◆ **Exercise prompt**
Could you copy the records below exactly, keeping none of the images?

━━━━━━━━━━━━━━━━━━━━

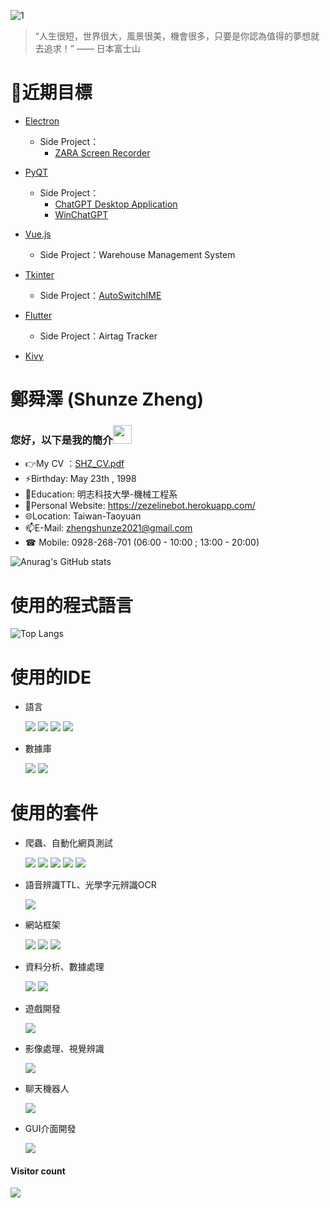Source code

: ![1](https://user-images.githubusercontent.com/77151276/160334959-fb45326c-c954-4d03-b238-93cda94c717c.jpeg)

> “人生很短，世界很大，風景很美，機會很多，只要是你認為值得的夢想就去追求！”  —— 日本富士山


# 🚩近期目標

- [Electron](https://github.com/zhengshunze/Electron_practice)
  - Side Project：
     - [ZARA Screen Recorder](https://github.com/zhengshunze/ZARA_Screen_Recorder)
- [PyQT](https://github.com/zhengshunze/PyQT_practice)
  - Side Project：
     - [ChatGPT Desktop Application](https://github.com/zhengshunze/ChatGPT_Desktop_Application)
     - [WinChatGPT](https://github.com/zhengshunze/WinChatGPT) 

- [Vue.js](https://github.com/zhengshunze/Vue_js_practice)
  - Side Project：Warehouse Management System
- [Tkinter](https://github.com/zhengshunze/tkinter_practice)
     - Side Project：[AutoSwitchIME](https://github.com/zhengshunze/AutoSwitchIME)
- [Flutter](https://github.com/zhengshunze/Flutter_Practice)
  - Side Project：Airtag Tracker
- [Kivy](https://github.com/zhengshunze/kivy)

#  鄭舜澤 (Shunze Zheng)
###  您好，以下是我的簡介<img src="https://raw.githubusercontent.com/iampavangandhi/iampavangandhi/master/gifs/Hi.gif" width="30px">
 - 👉My CV ：[SHZ_CV.pdf](https://drive.google.com/file/d/1wGzHs-KVt7voDcF7LRl3iypjqWElrxWv/view?usp=sharing)
 - ⚡Birthday: May 23th , 1998
 - 🌱Education: 明志科技大學-機械工程系
 - 🚀Personal Website: https://zezelinebot.herokuapp.com/
 - 🌐Location: Taiwan-Taoyuan
 - 📫E-Mail: zhengshunze2021@gmail.com
 - ☎ Mobile: 0928-268-701 (06:00 - 10:00 ; 13:00 - 20:00)

![Anurag's GitHub stats](https://github-readme-stats.vercel.app/api?username=zhengshunze&show_icons=true&theme=tokyonight)



#  使用的程式語言
 ![Top Langs](https://github-readme-stats.vercel.app/api/top-langs/?username=zhengshunze&hide=javascript,css,scss,html&theme=tokyonight)

# 使用的IDE

- 語言

   ![](https://img.shields.io/badge/Pycharm-FFFFFF)
   ![](https://img.shields.io/badge/Xcode-FFFFFF)
   ![](https://img.shields.io/badge/VSCODE-FFFFFF)
   ![](https://img.shields.io/badge/Visual%20Studio-FFFFFF)
   
- 數據庫

   ![](https://img.shields.io/badge/MySQL-FFFFFF)
   ![](https://img.shields.io/badge/Mongodb-FFFFFF)
   
#  使用的套件
- 爬蟲、自動化網頁測試

    ![](https://img.shields.io/badge/bs4-FFFFFF)
    ![](https://img.shields.io/badge/requests-FFFFFF)
    ![](https://img.shields.io/badge/requests--html-FFFFFF)
    ![](https://img.shields.io/badge/selenium-FFFFFF)
    ![](https://img.shields.io/badge/urllib3-FFFFFF)

- 語音辨識TTL、光學字元辨識OCR

    ![](https://img.shields.io/badge/google--cloud--vision-FFFFFF)

- 網站框架

   ![](https://img.shields.io/badge/Jinja2-FFFFFF)
   ![](https://img.shields.io/badge/Flask-FFFFFF)
   ![](https://img.shields.io/badge/jupyterlab-FFFFFF)

- 資料分析、數據處理

   ![](https://img.shields.io/badge/numpy-FFFFFF)
   ![](https://img.shields.io/badge/pandas-FFFFFF)

- 遊戲開發

   ![](https://img.shields.io/badge/pygame-FFFFFF)

- 影像處理、視覺辨識

  ![](https://img.shields.io/badge/Opencv-FFFFFF)

- 聊天機器人

   ![](https://img.shields.io/badge/line--bot--sdk-FFFFFF)
   
- GUI介面開發

   ![](https://img.shields.io/badge/Tkinter-FFFFFF)
<div > 
  <h4>Visitor count</h4>
  <img src="https://profile-counter.glitch.me/zhengshunze/count.svg" />
</div>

━━━━━━━━━━━━━━━━━━━━

◆ **Answer**
Source code

: ![1](https://user-images.githubusercontent.com/77151276/160334959-fb45326c-c954-4d03-b238-93cda94c717c.jpeg)

> “人生很短，世界很大，風景很美，機會很多，只要是你認為值得的夢想就去追求！”  —— 日本富士山


# 🚩近期目標

- [Electron](https://github.com/zhengshunze/Electron_practice)
  - Side Project：
     - [ZARA Screen Recorder](https://github.com/zhengshunze/ZARA_Screen_Recorder)
- [PyQT](https://github.com/zhengshunze/PyQT_practice)
  - Side Project：
     - [ChatGPT Desktop Application](https://github.com/zhengshunze/ChatGPT_Desktop_Application)
     - [WinChatGPT](https://github.com/zhengshunze/WinChatGPT) 

- [Vue.js](https://github.com/zhengshunze/Vue_js_practice)
  - Side Project：Warehouse Management System
- [Tkinter](https://github.com/zhengshunze/tkinter_practice)
     - Side Project：[AutoSwitchIME](https://github.com/zhengshunze/AutoSwitchIME)
- [Flutter](https://github.com/zhengshunze/Flutter_Practice)
  - Side Project：Airtag Tracker
- [Kivy](https://github.com/zhengshunze/kivy)

#  鄭舜澤 (Shunze Zheng)
###  您好，以下是我的簡介<img src="https://raw.githubusercontent.com/iampavangandhi/iampavangandhi/master/gifs/Hi.gif" width="30px">
 - 👉My CV ：[SHZ_CV.pdf](https://drive.google.com/file/d/1wGzHs-KVt7voDcF7LRl3iypjqWElrxWv/view?usp=sharing)
 - ⚡Birthday: May 23th , 1998
 - 🌱Education: 明志科技大學-機械工程系
 - 🚀Personal Website: https://zezelinebot.herokuapp.com/
 - 🌐Location: Taiwan-Taoyuan
 - 📫E-Mail: zhengshunze2021@gmail.com
 - ☎ Mobile: 0928-268-701 (06:00 - 10:00 ; 13:00 - 20:00)

![Anurag's GitHub stats](https://github-readme-stats.vercel.app/api?username=zhengshunze&show_icons=true&theme=tokyonight)



#  使用的程式語言
 ![Top Langs](https://github-readme-stats.vercel.app/api/top-langs/?username=zhengshunze&hide=javascript,css,scss,html&theme=tokyonight)

# 使用的IDE

- 語言

   ![](https://img.shields.io/badge/Pycharm-FFFFFF)
   ![](https://img.shields.io/badge/Xcode-FFFFFF)
   ![](https://img.shields.io/badge/VSCODE-FFFFFF)
   ![](https://img.shields.io/badge/Visual%20Studio-FFFFFF)
   
- 數據庫

   ![](https://img.shields.io/badge/MySQL-FFFFFF)
   ![](https://img.shields.io/badge/Mongodb-FFFFFF)
   
#  使用的套件
- 爬蟲、自動化網頁測試

    ![](https://img.shields.io/badge/bs4-FFFFFF)
    ![](https://img.shields.io/badge/requests-FFFFFF)
    ![](https://img.shields.io/badge/requests--html-FFFFFF)
    ![](https://img.shields.io/badge/selenium-FFFFFF)
    ![](https://img.shields.io/badge/urllib3-FFFFFF)

- 語音辨識TTL、光學字元辨識OCR

    ![](https://img.shields.io/badge/google--cloud--vision-FFFFFF)

- 網站框架

   ![](https://img.shields.io/badge/Jinja2-FFFFFF)
   ![](https://img.shields.io/badge/Flask-FFFFFF)
   ![](https://img.shields.io/badge/jupyterlab-FFFFFF)

- 資料分析、數據處理

   ![](https://img.shields.io/badge/numpy-FFFFFF)
   ![](https://img.shields.io/badge/pandas-FFFFFF)

- 遊戲開發

   ![](https://img.shields.io/badge/pygame-FFFFFF)

- 影像處理、視覺辨識

  ![](https://img.shields.io/badge/Opencv-FFFFFF)

- 聊天機器人

   ![](https://img.shields.io/badge/line--bot--sdk-FFFFFF)
   
- GUI介面開發

   ![](https://img.shields.io/badge/Tkinter-FFFFFF)
<div > 
  <h4>Visitor count</h4>
  <img src="https://profile-counter.glitch.me/zhengshunze/count.svg" />
</div>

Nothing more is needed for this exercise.